> **Problem requirements**:
Whenever a line below mentions the word "Program", that line should be copied.

> **Stored data entries**:
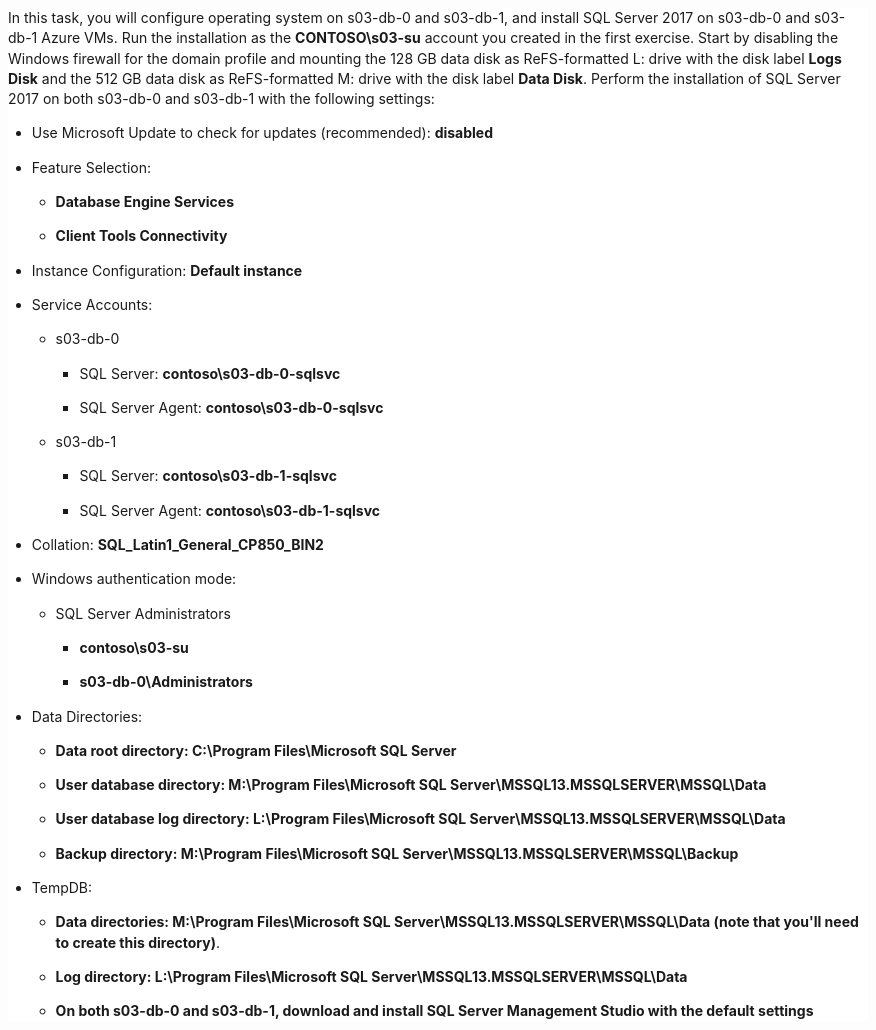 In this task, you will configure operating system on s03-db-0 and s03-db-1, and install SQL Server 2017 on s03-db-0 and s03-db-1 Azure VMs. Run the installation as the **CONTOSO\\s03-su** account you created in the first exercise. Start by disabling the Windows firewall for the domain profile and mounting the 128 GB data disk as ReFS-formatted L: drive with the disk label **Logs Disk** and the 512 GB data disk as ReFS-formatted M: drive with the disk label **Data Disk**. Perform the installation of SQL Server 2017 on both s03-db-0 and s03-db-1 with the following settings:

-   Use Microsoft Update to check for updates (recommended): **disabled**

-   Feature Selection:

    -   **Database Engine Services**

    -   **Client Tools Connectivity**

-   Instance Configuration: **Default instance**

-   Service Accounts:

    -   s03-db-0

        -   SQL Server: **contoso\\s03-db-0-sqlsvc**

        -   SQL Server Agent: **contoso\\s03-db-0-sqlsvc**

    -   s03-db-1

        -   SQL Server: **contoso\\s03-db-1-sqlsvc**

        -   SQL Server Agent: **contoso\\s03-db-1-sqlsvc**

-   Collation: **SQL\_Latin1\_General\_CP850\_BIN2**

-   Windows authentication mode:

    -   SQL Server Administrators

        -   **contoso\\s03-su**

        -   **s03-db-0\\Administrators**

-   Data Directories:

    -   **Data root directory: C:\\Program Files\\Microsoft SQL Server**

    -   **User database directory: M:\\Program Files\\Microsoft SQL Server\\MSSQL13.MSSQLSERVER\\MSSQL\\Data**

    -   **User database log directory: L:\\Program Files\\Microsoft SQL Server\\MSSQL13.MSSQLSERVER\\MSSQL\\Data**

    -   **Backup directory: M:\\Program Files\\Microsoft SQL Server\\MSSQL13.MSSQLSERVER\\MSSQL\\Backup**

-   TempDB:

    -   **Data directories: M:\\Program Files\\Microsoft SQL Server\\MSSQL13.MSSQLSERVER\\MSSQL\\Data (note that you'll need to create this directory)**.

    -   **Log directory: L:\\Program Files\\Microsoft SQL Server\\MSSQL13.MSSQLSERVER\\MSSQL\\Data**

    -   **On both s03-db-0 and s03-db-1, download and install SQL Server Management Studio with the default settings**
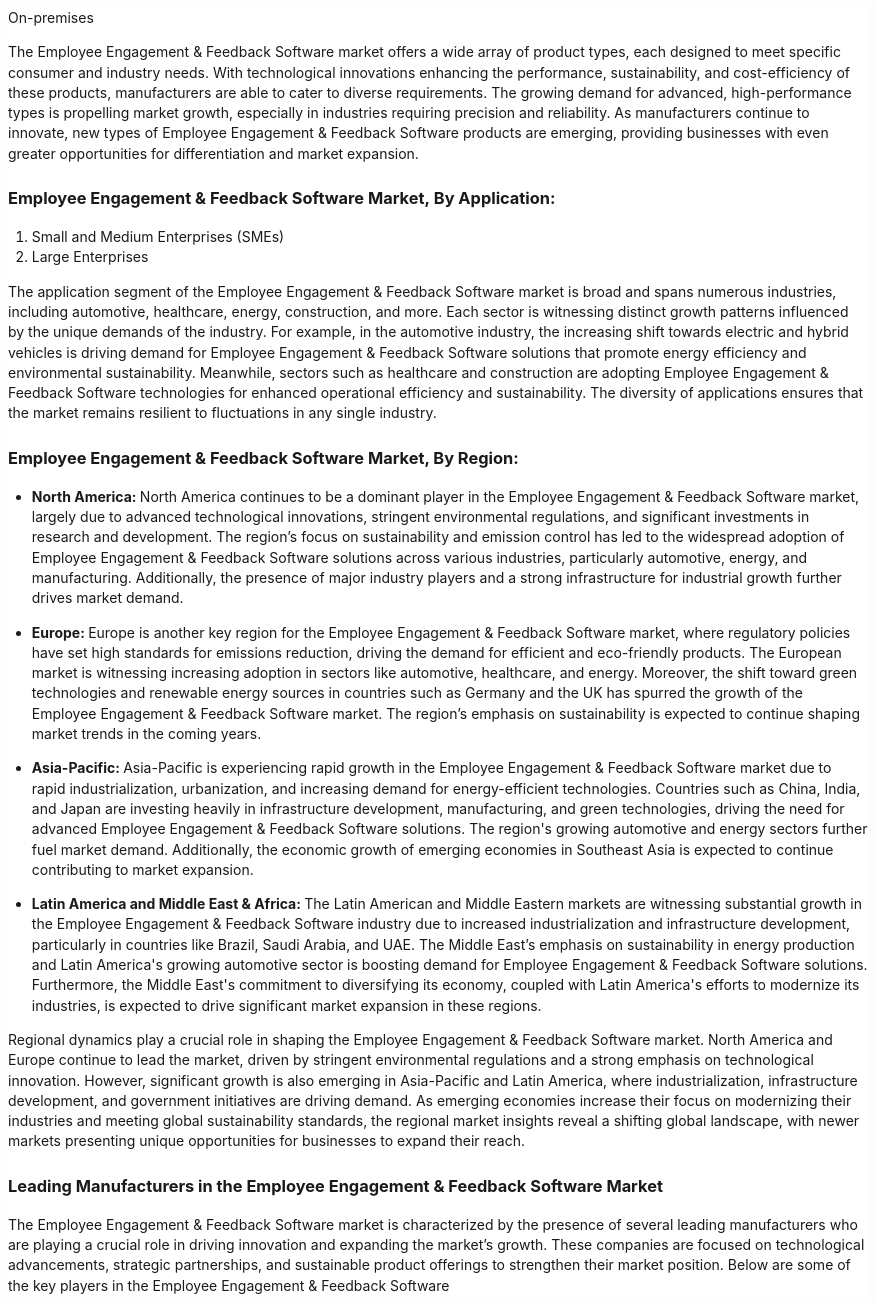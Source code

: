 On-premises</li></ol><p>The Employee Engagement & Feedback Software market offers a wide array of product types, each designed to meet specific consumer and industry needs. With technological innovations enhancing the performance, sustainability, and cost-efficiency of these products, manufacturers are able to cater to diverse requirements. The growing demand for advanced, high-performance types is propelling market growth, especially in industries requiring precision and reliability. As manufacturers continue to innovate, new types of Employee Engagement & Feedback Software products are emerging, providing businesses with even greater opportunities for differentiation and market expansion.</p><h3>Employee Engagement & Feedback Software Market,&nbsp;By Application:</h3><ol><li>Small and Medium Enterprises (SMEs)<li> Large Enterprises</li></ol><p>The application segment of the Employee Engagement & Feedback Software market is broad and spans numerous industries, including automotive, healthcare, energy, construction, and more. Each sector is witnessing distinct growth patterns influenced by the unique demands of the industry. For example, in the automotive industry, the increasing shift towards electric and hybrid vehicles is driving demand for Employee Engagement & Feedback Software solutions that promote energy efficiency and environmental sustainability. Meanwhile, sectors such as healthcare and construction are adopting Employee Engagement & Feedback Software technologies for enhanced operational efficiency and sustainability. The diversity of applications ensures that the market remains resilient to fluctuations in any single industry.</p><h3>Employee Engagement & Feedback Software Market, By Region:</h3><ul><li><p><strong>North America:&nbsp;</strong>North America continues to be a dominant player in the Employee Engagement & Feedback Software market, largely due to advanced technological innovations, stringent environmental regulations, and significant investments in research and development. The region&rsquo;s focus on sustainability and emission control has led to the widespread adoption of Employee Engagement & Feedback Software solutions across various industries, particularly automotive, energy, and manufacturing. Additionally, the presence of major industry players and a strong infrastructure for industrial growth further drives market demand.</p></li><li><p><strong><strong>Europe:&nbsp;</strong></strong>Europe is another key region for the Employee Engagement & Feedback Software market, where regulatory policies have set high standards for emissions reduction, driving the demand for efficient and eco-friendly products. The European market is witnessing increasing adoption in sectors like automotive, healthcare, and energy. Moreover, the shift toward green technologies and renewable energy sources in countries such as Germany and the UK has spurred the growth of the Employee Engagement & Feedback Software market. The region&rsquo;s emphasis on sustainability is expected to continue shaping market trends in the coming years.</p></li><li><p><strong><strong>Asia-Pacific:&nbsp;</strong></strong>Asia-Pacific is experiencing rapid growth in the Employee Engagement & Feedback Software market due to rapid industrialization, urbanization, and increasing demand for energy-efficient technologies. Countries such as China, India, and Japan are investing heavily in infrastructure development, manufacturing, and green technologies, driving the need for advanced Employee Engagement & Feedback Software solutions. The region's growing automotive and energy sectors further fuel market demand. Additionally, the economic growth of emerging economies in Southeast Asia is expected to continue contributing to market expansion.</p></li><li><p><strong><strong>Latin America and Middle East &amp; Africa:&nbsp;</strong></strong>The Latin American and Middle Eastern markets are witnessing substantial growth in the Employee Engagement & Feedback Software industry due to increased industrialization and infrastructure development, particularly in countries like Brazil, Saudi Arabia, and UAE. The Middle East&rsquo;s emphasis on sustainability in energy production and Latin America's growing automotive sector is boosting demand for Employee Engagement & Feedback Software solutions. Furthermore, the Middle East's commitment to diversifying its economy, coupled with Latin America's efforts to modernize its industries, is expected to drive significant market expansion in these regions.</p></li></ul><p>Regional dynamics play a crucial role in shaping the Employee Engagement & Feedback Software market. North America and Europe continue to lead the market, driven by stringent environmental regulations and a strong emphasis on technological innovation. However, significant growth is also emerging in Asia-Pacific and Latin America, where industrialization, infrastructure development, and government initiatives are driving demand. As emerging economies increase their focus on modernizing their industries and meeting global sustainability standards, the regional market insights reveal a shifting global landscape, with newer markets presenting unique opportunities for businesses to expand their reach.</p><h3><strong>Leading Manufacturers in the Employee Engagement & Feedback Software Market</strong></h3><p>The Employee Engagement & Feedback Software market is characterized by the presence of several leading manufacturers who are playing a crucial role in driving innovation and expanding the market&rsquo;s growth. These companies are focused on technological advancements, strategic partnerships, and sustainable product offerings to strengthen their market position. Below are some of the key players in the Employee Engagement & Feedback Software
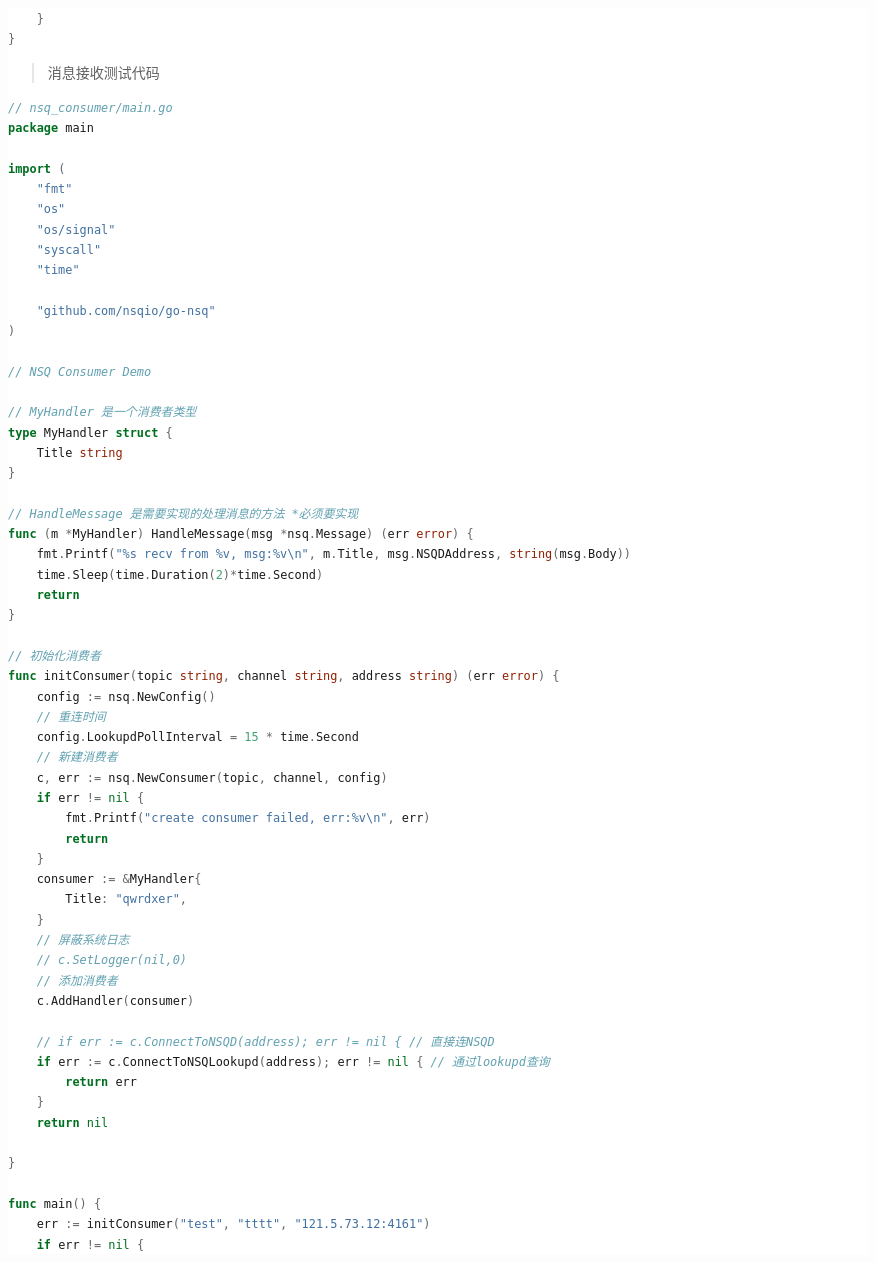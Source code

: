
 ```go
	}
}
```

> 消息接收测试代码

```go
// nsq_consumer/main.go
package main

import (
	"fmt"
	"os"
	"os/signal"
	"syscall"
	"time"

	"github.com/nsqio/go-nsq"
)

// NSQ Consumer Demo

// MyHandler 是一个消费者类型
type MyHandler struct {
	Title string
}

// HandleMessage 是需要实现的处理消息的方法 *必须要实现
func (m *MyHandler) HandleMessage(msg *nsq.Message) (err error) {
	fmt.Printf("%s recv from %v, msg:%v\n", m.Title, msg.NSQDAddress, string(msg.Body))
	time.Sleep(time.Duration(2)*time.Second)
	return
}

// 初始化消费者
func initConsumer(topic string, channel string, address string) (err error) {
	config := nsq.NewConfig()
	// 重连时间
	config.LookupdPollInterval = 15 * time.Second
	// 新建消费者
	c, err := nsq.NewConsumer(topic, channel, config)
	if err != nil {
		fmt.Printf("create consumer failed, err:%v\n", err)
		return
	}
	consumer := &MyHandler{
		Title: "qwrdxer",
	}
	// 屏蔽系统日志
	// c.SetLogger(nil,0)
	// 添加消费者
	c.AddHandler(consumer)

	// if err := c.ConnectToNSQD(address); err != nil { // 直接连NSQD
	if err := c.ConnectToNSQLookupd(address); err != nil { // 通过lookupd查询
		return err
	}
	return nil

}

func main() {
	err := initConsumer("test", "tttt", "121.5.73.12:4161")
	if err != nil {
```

> **Output of the exercise**:
    -   **Data root directory: C:\\Program Files\\Microsoft SQL Server**
    -   **User database directory: M:\\Program Files\\Microsoft SQL Server\\MSSQL13.MSSQLSERVER\\MSSQL\\Data**
    -   **User database log directory: L:\\Program Files\\Microsoft SQL Server\\MSSQL13.MSSQLSERVER\\MSSQL\\Data**
    -   **Backup directory: M:\\Program Files\\Microsoft SQL Server\\MSSQL13.MSSQLSERVER\\MSSQL\\Backup**
    -   **Data directories: M:\\Program Files\\Microsoft SQL Server\\MSSQL13.MSSQLSERVER\\MSSQL\\Data (note that you'll need to create this directory)**.
    -   **Log directory: L:\\Program Files\\Microsoft SQL Server\\MSSQL13.MSSQLSERVER\\MSSQL\\Data**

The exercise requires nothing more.